◆ Exercise brief
Find the lines of the data below that include "software". Report their number only.

◆ The records
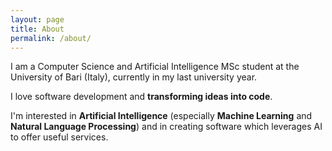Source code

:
 ```yaml
---
layout: page
title: About
permalink: /about/
---
```


I am a Computer Science and Artificial Intelligence MSc student at the University of Bari (Italy), currently in my last university year.

I love software development and **transforming ideas into code**.

I'm interested in **Artificial Intelligence** (especially **Machine Learning** and **Natural Language Processing**) and in creating software which leverages AI to offer useful services.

◆ Response for this exercise
2